------ RECORDS TO PROCESS ------

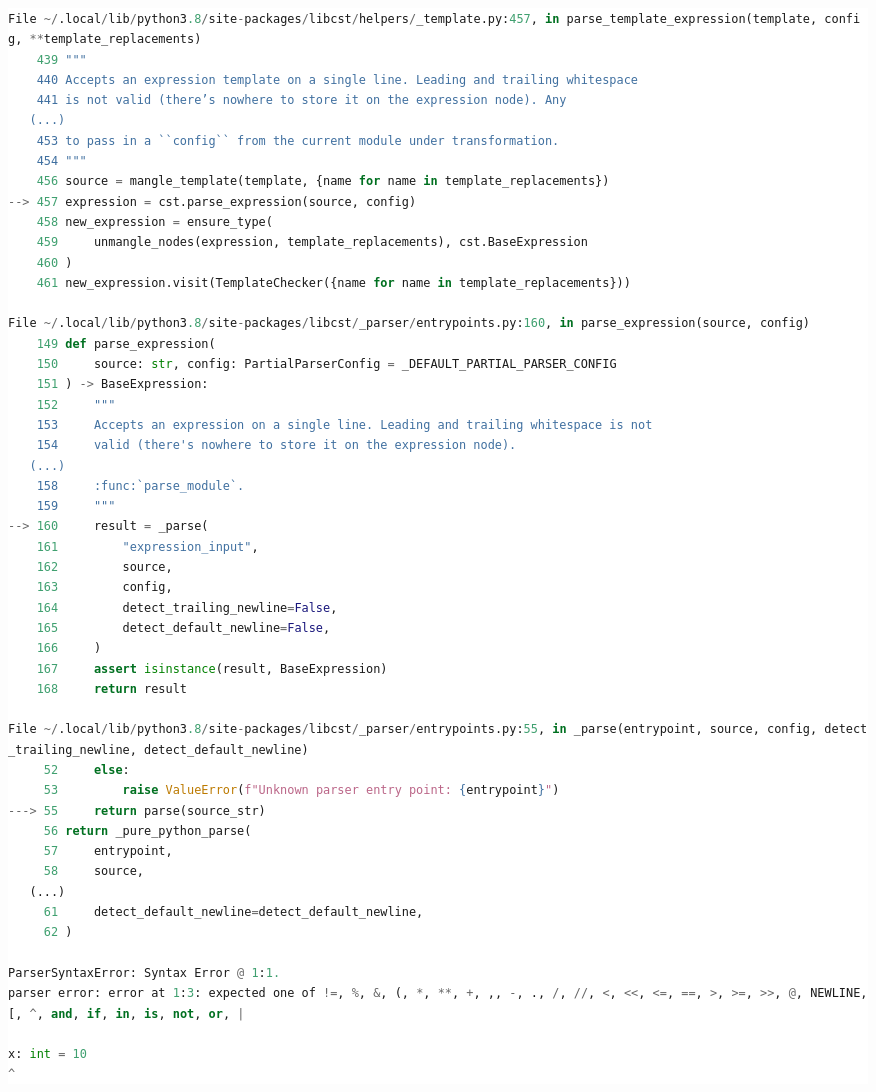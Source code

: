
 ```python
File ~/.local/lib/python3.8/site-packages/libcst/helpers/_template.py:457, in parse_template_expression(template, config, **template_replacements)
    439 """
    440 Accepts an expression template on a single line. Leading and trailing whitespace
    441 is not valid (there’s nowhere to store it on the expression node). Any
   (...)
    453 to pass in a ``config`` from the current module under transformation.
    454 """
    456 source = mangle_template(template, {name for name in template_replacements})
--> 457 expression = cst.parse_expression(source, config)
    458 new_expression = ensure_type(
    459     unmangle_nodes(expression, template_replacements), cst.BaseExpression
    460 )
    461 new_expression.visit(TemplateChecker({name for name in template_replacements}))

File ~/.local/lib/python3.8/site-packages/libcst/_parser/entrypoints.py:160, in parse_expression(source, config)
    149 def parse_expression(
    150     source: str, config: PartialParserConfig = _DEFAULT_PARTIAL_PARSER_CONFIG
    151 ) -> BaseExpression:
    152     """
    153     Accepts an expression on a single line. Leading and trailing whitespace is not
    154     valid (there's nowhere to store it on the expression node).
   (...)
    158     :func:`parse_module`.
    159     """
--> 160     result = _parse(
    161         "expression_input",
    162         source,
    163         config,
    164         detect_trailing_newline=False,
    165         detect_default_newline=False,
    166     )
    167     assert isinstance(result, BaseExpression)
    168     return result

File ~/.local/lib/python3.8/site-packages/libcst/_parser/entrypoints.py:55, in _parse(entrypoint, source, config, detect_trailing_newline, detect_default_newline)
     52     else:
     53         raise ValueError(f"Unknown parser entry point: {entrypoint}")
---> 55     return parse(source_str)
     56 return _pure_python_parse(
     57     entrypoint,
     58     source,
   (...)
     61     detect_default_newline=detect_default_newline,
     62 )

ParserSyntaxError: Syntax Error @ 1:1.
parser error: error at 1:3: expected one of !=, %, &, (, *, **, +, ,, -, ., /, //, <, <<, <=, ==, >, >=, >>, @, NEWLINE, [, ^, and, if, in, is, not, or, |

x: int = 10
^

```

------

▶ [AIM OF THE EXERCISE]
Each entry above should be printed exactly, and any picture in it left out.

▶ [RESPONSE TO THE TASK]
Source code

:
 ```python
File ~/.local/lib/python3.8/site-packages/libcst/helpers/_template.py:457, in parse_template_expression(template, config, **template_replacements)
    439 """
    440 Accepts an expression template on a single line. Leading and trailing whitespace
    441 is not valid (there’s nowhere to store it on the expression node). Any
   (...)
    453 to pass in a ``config`` from the current module under transformation.
    454 """
    456 source = mangle_template(template, {name for name in template_replacements})
--> 457 expression = cst.parse_expression(source, config)
    458 new_expression = ensure_type(
    459     unmangle_nodes(expression, template_replacements), cst.BaseExpression
    460 )
    461 new_expression.visit(TemplateChecker({name for name in template_replacements}))

File ~/.local/lib/python3.8/site-packages/libcst/_parser/entrypoints.py:160, in parse_expression(source, config)
    149 def parse_expression(
    150     source: str, config: PartialParserConfig = _DEFAULT_PARTIAL_PARSER_CONFIG
    151 ) -> BaseExpression:
    152     """
    153     Accepts an expression on a single line. Leading and trailing whitespace is not
    154     valid (there's nowhere to store it on the expression node).
   (...)
    158     :func:`parse_module`.
    159     """
--> 160     result = _parse(
    161         "expression_input",
    162         source,
    163         config,
    164         detect_trailing_newline=False,
    165         detect_default_newline=False,
    166     )
    167     assert isinstance(result, BaseExpression)
    168     return result

File ~/.local/lib/python3.8/site-packages/libcst/_parser/entrypoints.py:55, in _parse(entrypoint, source, config, detect_trailing_newline, detect_default_newline)
     52     else:
     53         raise ValueError(f"Unknown parser entry point: {entrypoint}")
---> 55     return parse(source_str)
     56 return _pure_python_parse(
     57     entrypoint,
     58     source,
   (...)
     61     detect_default_newline=detect_default_newline,
     62 )

ParserSyntaxError: Syntax Error @ 1:1.
parser error: error at 1:3: expected one of !=, %, &, (, *, **, +, ,, -, ., /, //, <, <<, <=, ==, >, >=, >>, @, NEWLINE, [, ^, and, if, in, is, not, or, |

x: int = 10
^

```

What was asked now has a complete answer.